[RECORDS FOR THIS EXERCISE Boundary: Start]

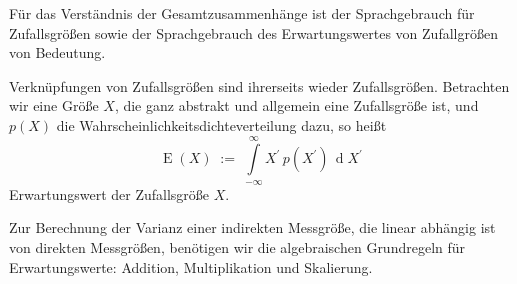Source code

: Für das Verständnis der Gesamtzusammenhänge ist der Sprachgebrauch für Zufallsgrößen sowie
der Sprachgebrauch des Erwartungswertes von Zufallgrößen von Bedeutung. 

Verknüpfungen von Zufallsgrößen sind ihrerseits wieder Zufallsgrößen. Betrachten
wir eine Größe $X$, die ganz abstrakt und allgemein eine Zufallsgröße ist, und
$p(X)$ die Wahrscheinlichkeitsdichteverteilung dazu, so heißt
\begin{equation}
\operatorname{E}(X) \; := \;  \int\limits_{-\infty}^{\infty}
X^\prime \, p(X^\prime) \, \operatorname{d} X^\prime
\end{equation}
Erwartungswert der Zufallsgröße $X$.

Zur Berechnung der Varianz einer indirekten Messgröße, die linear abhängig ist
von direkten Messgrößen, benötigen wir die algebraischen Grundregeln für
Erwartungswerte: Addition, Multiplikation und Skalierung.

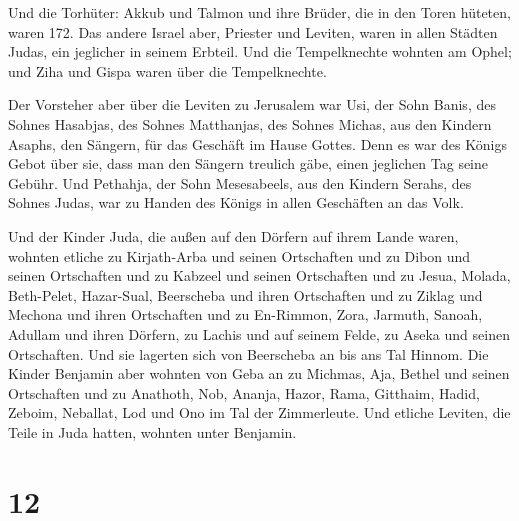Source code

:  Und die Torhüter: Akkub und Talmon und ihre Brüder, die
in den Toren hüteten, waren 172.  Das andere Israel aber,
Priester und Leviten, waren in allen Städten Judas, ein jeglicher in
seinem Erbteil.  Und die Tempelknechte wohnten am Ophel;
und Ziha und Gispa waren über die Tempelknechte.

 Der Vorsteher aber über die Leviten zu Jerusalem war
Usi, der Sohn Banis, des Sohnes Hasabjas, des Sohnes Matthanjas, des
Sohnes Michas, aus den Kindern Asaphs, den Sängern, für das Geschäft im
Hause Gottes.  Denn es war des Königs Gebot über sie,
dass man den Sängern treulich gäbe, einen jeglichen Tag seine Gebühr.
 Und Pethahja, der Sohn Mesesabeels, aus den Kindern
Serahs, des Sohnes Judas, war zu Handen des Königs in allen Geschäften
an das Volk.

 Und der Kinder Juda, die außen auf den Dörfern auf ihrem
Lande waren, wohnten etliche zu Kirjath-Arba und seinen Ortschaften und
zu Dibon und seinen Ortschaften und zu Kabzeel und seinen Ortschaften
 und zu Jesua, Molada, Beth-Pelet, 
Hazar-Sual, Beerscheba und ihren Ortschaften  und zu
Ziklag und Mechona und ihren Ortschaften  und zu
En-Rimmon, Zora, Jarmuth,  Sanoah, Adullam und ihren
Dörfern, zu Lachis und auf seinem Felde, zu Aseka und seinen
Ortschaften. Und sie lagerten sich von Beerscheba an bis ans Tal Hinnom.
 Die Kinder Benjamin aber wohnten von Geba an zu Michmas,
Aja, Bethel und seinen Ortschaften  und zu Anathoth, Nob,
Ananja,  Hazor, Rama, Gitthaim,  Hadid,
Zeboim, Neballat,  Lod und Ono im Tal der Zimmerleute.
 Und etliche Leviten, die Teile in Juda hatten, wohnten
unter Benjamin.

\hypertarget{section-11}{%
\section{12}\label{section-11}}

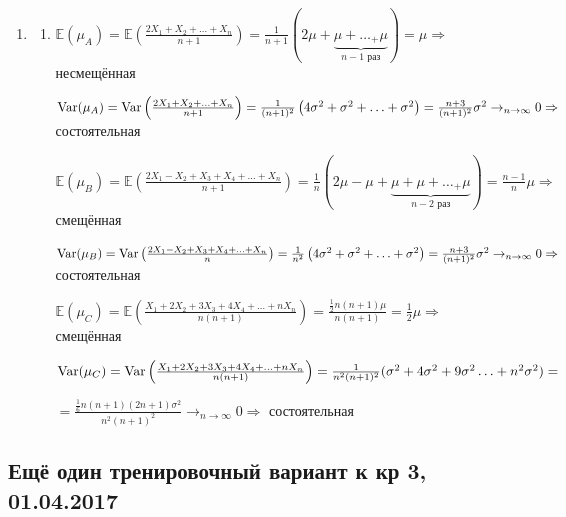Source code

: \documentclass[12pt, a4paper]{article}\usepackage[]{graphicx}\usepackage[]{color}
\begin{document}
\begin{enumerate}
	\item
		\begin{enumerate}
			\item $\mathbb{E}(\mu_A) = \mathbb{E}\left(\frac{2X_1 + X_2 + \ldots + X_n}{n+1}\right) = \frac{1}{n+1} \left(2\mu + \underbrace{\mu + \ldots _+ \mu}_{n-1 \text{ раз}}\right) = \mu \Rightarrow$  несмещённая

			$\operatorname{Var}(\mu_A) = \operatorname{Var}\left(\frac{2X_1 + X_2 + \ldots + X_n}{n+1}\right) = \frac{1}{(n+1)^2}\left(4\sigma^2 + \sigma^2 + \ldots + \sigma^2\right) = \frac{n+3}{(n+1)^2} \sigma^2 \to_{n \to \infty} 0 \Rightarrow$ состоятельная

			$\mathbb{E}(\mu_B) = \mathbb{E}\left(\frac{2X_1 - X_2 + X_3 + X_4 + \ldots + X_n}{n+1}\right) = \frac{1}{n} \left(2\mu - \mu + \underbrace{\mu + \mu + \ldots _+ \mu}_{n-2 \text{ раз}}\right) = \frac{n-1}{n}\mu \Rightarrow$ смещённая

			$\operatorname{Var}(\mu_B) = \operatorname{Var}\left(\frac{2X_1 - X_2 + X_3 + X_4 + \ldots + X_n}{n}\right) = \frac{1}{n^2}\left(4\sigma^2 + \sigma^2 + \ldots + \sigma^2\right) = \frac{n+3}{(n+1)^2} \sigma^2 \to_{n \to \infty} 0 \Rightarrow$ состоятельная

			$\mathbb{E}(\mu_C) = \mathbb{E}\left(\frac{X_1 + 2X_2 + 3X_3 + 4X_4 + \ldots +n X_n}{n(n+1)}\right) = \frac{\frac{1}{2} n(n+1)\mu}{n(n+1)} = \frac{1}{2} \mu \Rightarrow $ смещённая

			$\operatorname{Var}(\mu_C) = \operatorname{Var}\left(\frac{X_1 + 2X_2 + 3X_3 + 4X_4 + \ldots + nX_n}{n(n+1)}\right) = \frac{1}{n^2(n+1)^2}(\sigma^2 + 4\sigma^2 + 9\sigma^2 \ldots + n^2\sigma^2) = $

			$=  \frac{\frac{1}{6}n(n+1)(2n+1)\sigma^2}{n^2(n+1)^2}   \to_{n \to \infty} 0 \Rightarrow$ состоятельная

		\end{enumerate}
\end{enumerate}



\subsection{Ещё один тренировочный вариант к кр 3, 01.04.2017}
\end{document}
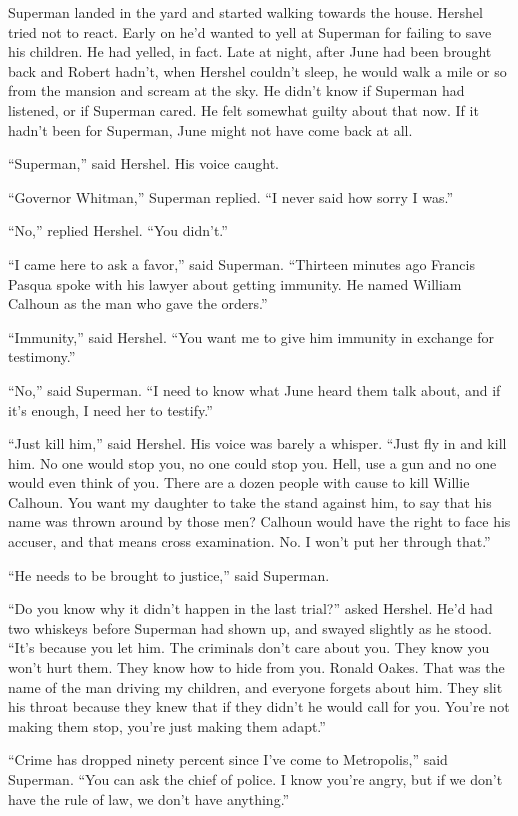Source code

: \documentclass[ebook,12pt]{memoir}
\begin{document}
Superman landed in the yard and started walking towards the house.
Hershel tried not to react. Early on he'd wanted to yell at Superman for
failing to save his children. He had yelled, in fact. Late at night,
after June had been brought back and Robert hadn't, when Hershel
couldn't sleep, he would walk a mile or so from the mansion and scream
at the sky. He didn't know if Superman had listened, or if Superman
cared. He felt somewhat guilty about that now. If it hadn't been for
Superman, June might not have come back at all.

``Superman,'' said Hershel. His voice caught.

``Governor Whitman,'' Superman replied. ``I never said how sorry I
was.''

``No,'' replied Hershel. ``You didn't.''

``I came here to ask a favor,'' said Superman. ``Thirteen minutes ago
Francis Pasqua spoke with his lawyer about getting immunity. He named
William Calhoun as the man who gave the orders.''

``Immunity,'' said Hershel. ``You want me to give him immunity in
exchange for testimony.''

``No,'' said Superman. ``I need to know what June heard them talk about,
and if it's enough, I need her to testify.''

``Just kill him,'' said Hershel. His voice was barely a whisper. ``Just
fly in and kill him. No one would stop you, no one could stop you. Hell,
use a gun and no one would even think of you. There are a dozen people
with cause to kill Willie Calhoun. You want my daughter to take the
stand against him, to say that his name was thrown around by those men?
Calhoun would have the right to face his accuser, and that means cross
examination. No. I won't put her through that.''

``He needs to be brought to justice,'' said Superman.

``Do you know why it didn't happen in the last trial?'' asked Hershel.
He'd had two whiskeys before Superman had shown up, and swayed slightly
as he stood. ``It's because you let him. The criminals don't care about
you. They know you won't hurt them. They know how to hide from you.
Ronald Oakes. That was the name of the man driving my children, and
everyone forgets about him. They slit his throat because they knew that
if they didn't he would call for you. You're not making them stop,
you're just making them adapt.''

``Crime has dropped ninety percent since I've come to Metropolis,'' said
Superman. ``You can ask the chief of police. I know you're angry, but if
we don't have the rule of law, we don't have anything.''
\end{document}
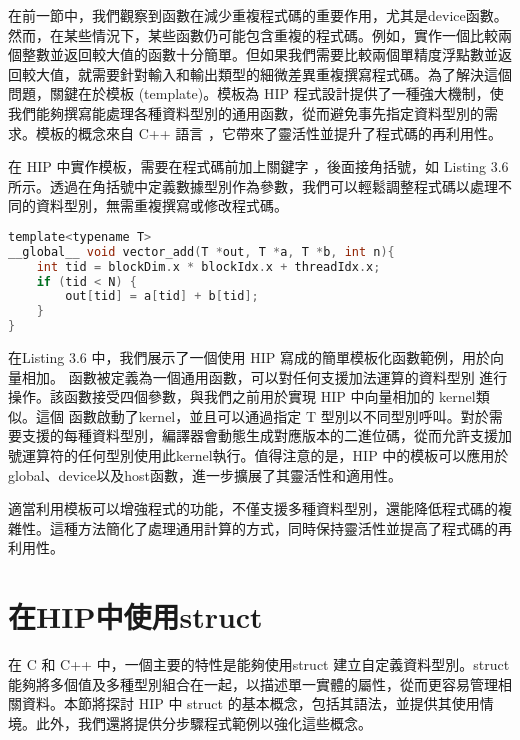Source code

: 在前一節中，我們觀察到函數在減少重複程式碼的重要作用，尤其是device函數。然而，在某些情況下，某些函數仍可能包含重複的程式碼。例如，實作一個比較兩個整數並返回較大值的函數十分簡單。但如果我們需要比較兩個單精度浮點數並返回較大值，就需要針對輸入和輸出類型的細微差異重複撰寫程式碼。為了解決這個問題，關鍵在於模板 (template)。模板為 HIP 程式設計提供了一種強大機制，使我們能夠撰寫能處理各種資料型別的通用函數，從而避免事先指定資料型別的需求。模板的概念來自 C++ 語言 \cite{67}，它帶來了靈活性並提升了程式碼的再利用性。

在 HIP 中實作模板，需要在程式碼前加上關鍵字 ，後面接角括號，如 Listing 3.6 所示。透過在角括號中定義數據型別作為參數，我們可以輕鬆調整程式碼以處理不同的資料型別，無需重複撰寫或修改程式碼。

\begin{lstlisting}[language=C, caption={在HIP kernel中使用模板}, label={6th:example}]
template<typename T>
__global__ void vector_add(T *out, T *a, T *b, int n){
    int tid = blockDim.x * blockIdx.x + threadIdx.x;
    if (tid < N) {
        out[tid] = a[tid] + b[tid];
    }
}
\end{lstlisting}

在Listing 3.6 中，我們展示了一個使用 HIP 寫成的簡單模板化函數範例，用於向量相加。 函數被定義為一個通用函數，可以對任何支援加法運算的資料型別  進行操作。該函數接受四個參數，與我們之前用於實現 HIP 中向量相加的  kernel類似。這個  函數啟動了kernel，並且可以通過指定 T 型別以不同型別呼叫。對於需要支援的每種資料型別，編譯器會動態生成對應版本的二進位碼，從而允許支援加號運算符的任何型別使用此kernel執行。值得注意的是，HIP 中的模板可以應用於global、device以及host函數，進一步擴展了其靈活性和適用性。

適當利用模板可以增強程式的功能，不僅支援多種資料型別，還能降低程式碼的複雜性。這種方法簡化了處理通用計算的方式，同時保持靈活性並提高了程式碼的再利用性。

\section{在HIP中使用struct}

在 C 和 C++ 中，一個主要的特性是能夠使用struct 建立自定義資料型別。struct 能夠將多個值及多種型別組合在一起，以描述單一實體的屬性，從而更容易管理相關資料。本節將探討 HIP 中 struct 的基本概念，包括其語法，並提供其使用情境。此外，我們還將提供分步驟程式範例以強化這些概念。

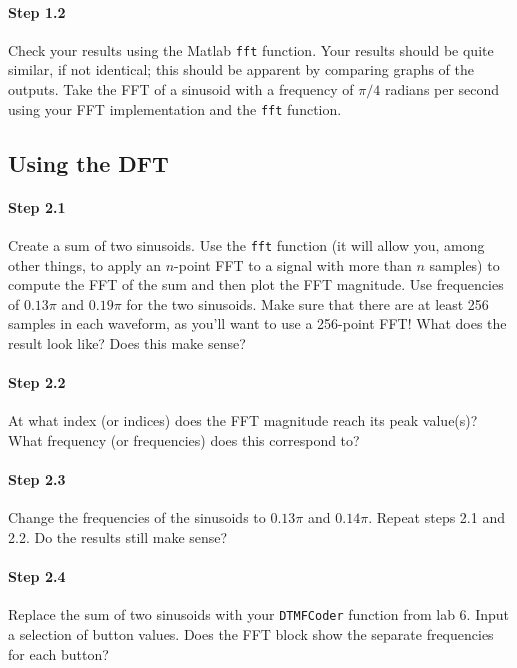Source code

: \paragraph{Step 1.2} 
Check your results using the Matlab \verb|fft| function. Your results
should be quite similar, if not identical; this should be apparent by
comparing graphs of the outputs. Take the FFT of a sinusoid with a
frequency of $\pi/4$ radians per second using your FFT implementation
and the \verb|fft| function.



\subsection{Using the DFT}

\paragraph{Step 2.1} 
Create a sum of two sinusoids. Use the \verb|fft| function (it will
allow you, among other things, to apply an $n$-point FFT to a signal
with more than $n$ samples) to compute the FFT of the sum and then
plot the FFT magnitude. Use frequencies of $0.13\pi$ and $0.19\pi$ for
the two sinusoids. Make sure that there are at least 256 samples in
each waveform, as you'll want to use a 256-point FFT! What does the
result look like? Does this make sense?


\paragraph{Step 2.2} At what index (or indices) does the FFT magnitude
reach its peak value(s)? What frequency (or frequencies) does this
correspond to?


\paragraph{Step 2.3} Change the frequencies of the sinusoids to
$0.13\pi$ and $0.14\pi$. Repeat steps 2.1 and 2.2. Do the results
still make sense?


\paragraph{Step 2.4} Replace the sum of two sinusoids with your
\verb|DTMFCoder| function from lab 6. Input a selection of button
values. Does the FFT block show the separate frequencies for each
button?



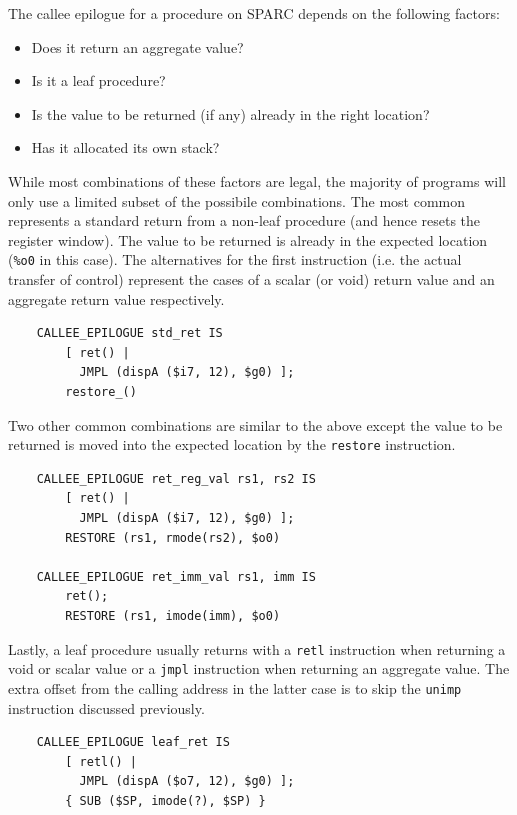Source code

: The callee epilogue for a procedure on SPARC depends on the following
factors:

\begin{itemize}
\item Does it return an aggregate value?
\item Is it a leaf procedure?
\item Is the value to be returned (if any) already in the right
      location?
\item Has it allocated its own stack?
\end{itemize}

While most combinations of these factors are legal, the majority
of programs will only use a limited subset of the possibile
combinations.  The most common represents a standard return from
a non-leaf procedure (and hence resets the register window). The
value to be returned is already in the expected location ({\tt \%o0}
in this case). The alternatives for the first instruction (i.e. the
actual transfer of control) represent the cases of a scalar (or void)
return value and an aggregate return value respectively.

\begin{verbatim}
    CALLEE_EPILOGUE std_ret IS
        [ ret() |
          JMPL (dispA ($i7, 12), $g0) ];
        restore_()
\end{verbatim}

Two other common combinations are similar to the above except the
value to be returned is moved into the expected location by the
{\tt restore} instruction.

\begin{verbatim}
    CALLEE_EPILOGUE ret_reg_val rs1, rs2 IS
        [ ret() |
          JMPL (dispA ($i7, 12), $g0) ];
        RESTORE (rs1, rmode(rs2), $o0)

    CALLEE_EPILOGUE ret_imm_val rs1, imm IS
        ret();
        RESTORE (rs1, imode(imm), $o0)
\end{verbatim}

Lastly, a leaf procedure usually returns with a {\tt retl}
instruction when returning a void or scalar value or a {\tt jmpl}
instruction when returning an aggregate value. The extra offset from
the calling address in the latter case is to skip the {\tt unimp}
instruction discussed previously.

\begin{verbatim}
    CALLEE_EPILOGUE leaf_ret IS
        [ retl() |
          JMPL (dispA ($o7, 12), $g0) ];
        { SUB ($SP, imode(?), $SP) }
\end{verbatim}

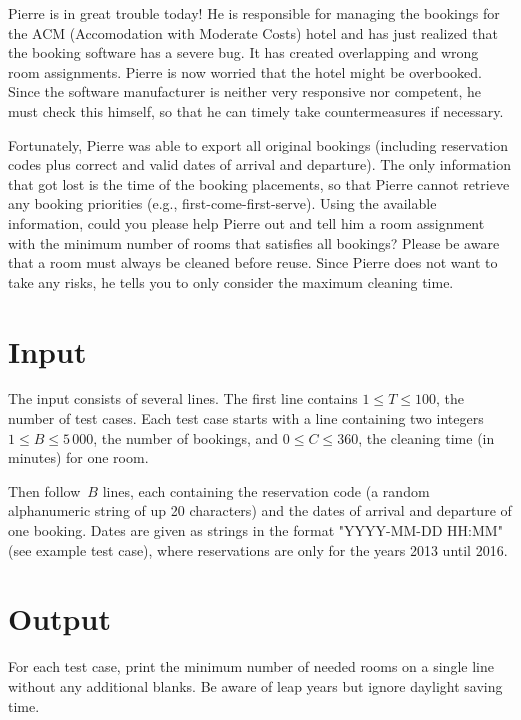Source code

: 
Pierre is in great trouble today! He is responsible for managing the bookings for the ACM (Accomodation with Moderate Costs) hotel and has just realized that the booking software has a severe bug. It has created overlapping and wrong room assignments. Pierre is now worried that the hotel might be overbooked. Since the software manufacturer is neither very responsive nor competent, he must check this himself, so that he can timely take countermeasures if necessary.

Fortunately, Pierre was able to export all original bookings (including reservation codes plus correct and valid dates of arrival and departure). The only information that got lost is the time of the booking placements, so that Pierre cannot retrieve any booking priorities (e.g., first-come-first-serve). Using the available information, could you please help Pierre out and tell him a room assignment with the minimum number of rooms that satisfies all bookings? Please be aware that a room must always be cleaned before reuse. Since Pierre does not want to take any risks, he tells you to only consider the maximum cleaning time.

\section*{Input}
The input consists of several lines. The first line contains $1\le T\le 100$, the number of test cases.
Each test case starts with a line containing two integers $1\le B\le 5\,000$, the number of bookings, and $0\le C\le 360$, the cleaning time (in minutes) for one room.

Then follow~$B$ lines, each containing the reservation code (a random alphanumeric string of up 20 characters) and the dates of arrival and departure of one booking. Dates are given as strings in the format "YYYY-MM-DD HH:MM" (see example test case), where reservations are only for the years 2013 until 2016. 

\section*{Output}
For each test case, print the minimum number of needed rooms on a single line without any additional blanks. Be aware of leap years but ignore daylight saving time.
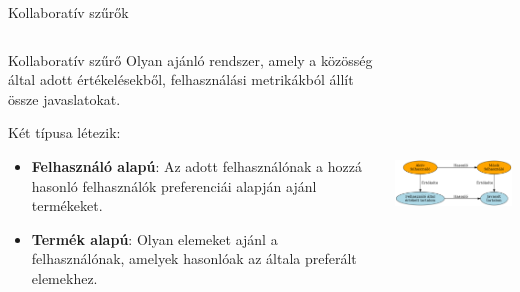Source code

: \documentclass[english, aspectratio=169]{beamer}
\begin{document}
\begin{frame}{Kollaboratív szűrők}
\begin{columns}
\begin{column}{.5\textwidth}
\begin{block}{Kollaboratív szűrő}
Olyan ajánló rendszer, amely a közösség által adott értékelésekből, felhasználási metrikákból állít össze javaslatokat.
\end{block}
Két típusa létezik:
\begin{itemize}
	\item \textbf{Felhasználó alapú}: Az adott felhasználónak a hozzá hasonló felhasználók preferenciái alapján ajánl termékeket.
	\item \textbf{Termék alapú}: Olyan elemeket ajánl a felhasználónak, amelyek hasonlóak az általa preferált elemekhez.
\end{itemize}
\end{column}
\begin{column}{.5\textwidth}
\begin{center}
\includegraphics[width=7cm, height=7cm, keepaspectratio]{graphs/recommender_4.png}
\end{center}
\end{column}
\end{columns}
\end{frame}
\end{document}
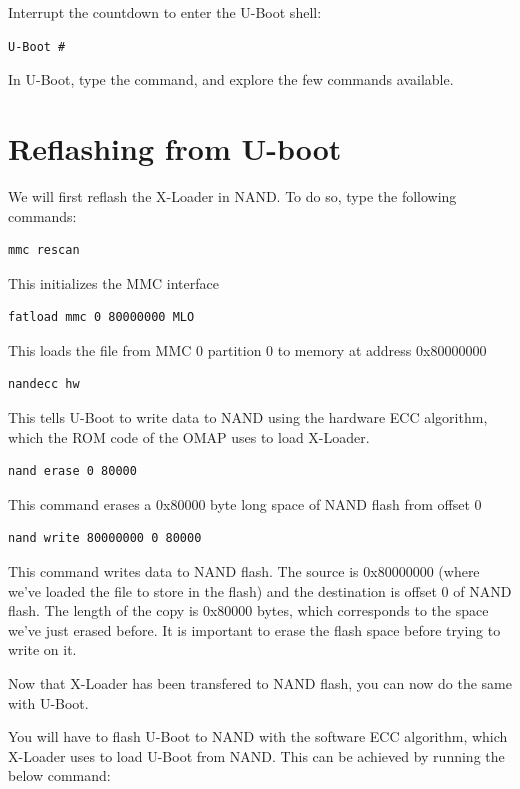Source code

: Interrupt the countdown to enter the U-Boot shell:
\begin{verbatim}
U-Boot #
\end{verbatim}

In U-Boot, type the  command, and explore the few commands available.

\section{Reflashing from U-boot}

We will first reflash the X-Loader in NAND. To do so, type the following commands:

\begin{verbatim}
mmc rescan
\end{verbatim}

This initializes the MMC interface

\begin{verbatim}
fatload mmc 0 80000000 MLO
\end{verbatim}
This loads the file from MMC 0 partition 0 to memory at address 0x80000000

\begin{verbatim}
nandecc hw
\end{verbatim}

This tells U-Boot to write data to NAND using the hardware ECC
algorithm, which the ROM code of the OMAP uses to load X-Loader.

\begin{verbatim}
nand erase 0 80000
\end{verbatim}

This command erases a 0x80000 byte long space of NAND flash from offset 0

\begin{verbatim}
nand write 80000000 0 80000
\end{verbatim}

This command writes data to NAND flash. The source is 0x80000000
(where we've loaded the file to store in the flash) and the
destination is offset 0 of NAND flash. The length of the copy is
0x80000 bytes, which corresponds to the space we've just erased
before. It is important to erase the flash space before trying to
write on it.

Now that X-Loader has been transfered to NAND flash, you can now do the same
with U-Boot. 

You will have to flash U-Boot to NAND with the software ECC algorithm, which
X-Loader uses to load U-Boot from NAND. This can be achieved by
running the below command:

[RECORDS FOR THIS EXERCISE Boundary: End]

_TRY IT_
Check each line of the material for "textbf". Copy the ones that have it.

_WRITTEN SOLUTION_
	\item \textbf{Felhasználó alapú}: Az adott felhasználónak a hozzá hasonló felhasználók preferenciái alapján ajánl termékeket.
	\item \textbf{Termék alapú}: Olyan elemeket ajánl a felhasználónak, amelyek hasonlóak az általa preferált elemekhez.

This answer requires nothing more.